## INPUT FOR THIS TASK

____________________

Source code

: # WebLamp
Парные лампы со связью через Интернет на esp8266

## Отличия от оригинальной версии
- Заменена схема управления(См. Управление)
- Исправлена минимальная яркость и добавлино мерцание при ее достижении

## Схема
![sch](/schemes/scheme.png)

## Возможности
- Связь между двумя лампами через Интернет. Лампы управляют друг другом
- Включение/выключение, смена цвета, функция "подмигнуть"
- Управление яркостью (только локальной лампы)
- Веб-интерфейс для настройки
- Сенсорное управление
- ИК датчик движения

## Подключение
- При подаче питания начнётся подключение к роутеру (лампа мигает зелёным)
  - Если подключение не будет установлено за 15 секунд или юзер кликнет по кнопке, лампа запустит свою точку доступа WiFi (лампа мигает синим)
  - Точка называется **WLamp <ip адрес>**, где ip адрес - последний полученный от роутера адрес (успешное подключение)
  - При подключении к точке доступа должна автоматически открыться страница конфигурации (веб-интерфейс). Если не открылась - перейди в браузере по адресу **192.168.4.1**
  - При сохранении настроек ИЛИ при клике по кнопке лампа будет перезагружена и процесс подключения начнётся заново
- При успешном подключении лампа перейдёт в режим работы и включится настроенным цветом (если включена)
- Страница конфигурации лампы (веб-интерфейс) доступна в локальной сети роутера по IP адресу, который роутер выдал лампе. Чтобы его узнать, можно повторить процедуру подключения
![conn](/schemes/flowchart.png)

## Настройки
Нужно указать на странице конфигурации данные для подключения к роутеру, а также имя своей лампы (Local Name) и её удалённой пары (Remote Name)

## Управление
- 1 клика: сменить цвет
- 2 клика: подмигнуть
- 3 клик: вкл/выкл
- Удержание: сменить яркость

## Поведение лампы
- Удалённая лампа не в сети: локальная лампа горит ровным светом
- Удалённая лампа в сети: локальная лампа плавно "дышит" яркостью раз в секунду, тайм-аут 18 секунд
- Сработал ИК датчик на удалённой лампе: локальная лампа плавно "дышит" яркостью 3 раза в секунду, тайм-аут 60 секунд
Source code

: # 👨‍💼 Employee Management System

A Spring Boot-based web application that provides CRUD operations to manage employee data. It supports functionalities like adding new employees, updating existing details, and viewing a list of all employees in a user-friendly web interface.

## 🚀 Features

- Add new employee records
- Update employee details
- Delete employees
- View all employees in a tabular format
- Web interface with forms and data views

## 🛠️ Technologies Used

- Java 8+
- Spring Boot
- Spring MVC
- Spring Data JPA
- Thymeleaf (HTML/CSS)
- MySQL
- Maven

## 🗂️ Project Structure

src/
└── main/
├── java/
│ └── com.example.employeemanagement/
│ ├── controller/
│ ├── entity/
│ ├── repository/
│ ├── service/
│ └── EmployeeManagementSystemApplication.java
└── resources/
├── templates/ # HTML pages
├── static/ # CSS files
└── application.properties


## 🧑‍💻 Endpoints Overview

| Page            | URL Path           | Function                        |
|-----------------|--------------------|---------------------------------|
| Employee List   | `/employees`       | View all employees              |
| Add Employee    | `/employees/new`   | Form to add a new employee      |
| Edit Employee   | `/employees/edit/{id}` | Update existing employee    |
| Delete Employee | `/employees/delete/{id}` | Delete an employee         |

____________________

## WHAT THIS TASK INVOLVES
Go through the entries above and copy out every line that includes the word "клика".

## EXERCISE ANSWER
- 1 клика: сменить цвет
- 2 клика: подмигнуть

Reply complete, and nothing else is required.